## WHAT THE TASK ASKS
Copy out all of the entries exactly as they appear.

START DATA TO PROCESS

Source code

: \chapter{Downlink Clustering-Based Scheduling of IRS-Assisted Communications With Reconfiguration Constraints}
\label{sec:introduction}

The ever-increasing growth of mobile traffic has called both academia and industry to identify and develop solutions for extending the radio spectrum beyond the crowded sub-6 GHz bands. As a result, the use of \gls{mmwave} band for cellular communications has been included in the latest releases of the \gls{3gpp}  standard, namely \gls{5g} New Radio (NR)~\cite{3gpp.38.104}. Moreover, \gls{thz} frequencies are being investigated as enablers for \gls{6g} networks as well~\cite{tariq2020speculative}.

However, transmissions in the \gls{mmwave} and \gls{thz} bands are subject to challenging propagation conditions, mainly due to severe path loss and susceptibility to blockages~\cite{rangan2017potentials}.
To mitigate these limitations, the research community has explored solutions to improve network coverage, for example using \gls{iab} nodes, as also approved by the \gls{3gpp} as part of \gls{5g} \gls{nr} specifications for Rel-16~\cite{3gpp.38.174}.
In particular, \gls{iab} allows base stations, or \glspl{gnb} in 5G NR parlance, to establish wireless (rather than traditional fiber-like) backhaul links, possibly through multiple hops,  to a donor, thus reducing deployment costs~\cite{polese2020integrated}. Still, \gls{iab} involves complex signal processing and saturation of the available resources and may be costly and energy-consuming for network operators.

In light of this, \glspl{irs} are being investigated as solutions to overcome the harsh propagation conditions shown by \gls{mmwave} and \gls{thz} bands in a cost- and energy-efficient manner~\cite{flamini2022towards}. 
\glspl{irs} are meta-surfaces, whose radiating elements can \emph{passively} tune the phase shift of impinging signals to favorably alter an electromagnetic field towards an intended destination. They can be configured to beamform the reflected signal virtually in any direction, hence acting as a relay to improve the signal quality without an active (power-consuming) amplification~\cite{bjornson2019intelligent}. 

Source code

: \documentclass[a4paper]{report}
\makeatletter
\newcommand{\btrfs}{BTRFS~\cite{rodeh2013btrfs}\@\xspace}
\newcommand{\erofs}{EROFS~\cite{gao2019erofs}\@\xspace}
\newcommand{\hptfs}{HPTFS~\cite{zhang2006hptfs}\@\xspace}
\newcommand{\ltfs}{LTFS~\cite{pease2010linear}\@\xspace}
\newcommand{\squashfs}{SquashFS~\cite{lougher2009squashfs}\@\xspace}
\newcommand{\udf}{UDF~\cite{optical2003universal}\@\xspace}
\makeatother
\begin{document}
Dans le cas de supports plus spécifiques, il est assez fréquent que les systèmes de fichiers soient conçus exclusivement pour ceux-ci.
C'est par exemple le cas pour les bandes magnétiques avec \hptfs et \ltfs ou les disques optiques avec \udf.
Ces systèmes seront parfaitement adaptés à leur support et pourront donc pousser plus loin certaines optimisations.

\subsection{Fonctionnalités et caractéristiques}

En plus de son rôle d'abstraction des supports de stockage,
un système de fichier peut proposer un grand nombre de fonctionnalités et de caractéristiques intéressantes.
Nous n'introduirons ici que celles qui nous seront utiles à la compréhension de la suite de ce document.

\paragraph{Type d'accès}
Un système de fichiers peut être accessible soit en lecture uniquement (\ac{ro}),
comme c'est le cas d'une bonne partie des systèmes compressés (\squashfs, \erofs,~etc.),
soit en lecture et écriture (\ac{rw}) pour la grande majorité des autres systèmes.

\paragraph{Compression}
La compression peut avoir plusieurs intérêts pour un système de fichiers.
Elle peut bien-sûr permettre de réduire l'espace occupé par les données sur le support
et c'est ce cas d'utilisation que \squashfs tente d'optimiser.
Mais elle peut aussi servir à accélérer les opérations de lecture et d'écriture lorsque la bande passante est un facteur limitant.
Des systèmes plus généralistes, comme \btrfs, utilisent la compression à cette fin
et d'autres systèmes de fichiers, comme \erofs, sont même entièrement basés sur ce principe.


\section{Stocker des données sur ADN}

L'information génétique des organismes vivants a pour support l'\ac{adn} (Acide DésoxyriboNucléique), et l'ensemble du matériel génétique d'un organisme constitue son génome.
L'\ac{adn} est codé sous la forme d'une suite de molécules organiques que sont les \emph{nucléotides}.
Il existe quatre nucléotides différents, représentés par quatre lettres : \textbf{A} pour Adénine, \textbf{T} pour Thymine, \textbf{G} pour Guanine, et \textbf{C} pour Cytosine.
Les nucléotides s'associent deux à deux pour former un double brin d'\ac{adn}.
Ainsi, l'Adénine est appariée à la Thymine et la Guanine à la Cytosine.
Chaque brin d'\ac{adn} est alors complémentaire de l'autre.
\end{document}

END DATA TO PROCESS

## WRITTEN REPLY
Source code

: \chapter{Downlink Clustering-Based Scheduling of IRS-Assisted Communications With Reconfiguration Constraints}
\label{sec:introduction}

The ever-increasing growth of mobile traffic has called both academia and industry to identify and develop solutions for extending the radio spectrum beyond the crowded sub-6 GHz bands. As a result, the use of \gls{mmwave} band for cellular communications has been included in the latest releases of the \gls{3gpp}  standard, namely \gls{5g} New Radio (NR)~\cite{3gpp.38.104}. Moreover, \gls{thz} frequencies are being investigated as enablers for \gls{6g} networks as well~\cite{tariq2020speculative}.

However, transmissions in the \gls{mmwave} and \gls{thz} bands are subject to challenging propagation conditions, mainly due to severe path loss and susceptibility to blockages~\cite{rangan2017potentials}.
To mitigate these limitations, the research community has explored solutions to improve network coverage, for example using \gls{iab} nodes, as also approved by the \gls{3gpp} as part of \gls{5g} \gls{nr} specifications for Rel-16~\cite{3gpp.38.174}.
In particular, \gls{iab} allows base stations, or \glspl{gnb} in 5G NR parlance, to establish wireless (rather than traditional fiber-like) backhaul links, possibly through multiple hops,  to a donor, thus reducing deployment costs~\cite{polese2020integrated}. Still, \gls{iab} involves complex signal processing and saturation of the available resources and may be costly and energy-consuming for network operators.

In light of this, \glspl{irs} are being investigated as solutions to overcome the harsh propagation conditions shown by \gls{mmwave} and \gls{thz} bands in a cost- and energy-efficient manner~\cite{flamini2022towards}. 
\glspl{irs} are meta-surfaces, whose radiating elements can \emph{passively} tune the phase shift of impinging signals to favorably alter an electromagnetic field towards an intended destination. They can be configured to beamform the reflected signal virtually in any direction, hence acting as a relay to improve the signal quality without an active (power-consuming) amplification~\cite{bjornson2019intelligent}. 

Source code

: \documentclass[a4paper]{report}
\makeatletter
\newcommand{\btrfs}{BTRFS~\cite{rodeh2013btrfs}\@\xspace}
\newcommand{\erofs}{EROFS~\cite{gao2019erofs}\@\xspace}
\newcommand{\hptfs}{HPTFS~\cite{zhang2006hptfs}\@\xspace}
\newcommand{\ltfs}{LTFS~\cite{pease2010linear}\@\xspace}
\newcommand{\squashfs}{SquashFS~\cite{lougher2009squashfs}\@\xspace}
\newcommand{\udf}{UDF~\cite{optical2003universal}\@\xspace}
\makeatother
\begin{document}
Dans le cas de supports plus spécifiques, il est assez fréquent que les systèmes de fichiers soient conçus exclusivement pour ceux-ci.
C'est par exemple le cas pour les bandes magnétiques avec \hptfs et \ltfs ou les disques optiques avec \udf.
Ces systèmes seront parfaitement adaptés à leur support et pourront donc pousser plus loin certaines optimisations.

\subsection{Fonctionnalités et caractéristiques}

En plus de son rôle d'abstraction des supports de stockage,
un système de fichier peut proposer un grand nombre de fonctionnalités et de caractéristiques intéressantes.
Nous n'introduirons ici que celles qui nous seront utiles à la compréhension de la suite de ce document.

\paragraph{Type d'accès}
Un système de fichiers peut être accessible soit en lecture uniquement (\ac{ro}),
comme c'est le cas d'une bonne partie des systèmes compressés (\squashfs, \erofs,~etc.),
soit en lecture et écriture (\ac{rw}) pour la grande majorité des autres systèmes.

\paragraph{Compression}
La compression peut avoir plusieurs intérêts pour un système de fichiers.
Elle peut bien-sûr permettre de réduire l'espace occupé par les données sur le support
et c'est ce cas d'utilisation que \squashfs tente d'optimiser.
Mais elle peut aussi servir à accélérer les opérations de lecture et d'écriture lorsque la bande passante est un facteur limitant.
Des systèmes plus généralistes, comme \btrfs, utilisent la compression à cette fin
et d'autres systèmes de fichiers, comme \erofs, sont même entièrement basés sur ce principe.


\section{Stocker des données sur ADN}

L'information génétique des organismes vivants a pour support l'\ac{adn} (Acide DésoxyriboNucléique), et l'ensemble du matériel génétique d'un organisme constitue son génome.
L'\ac{adn} est codé sous la forme d'une suite de molécules organiques que sont les \emph{nucléotides}.
Il existe quatre nucléotides différents, représentés par quatre lettres : \textbf{A} pour Adénine, \textbf{T} pour Thymine, \textbf{G} pour Guanine, et \textbf{C} pour Cytosine.
Les nucléotides s'associent deux à deux pour former un double brin d'\ac{adn}.
Ainsi, l'Adénine est appariée à la Thymine et la Guanine à la Cytosine.
Chaque brin d'\ac{adn} est alors complémentaire de l'autre.
\end{document}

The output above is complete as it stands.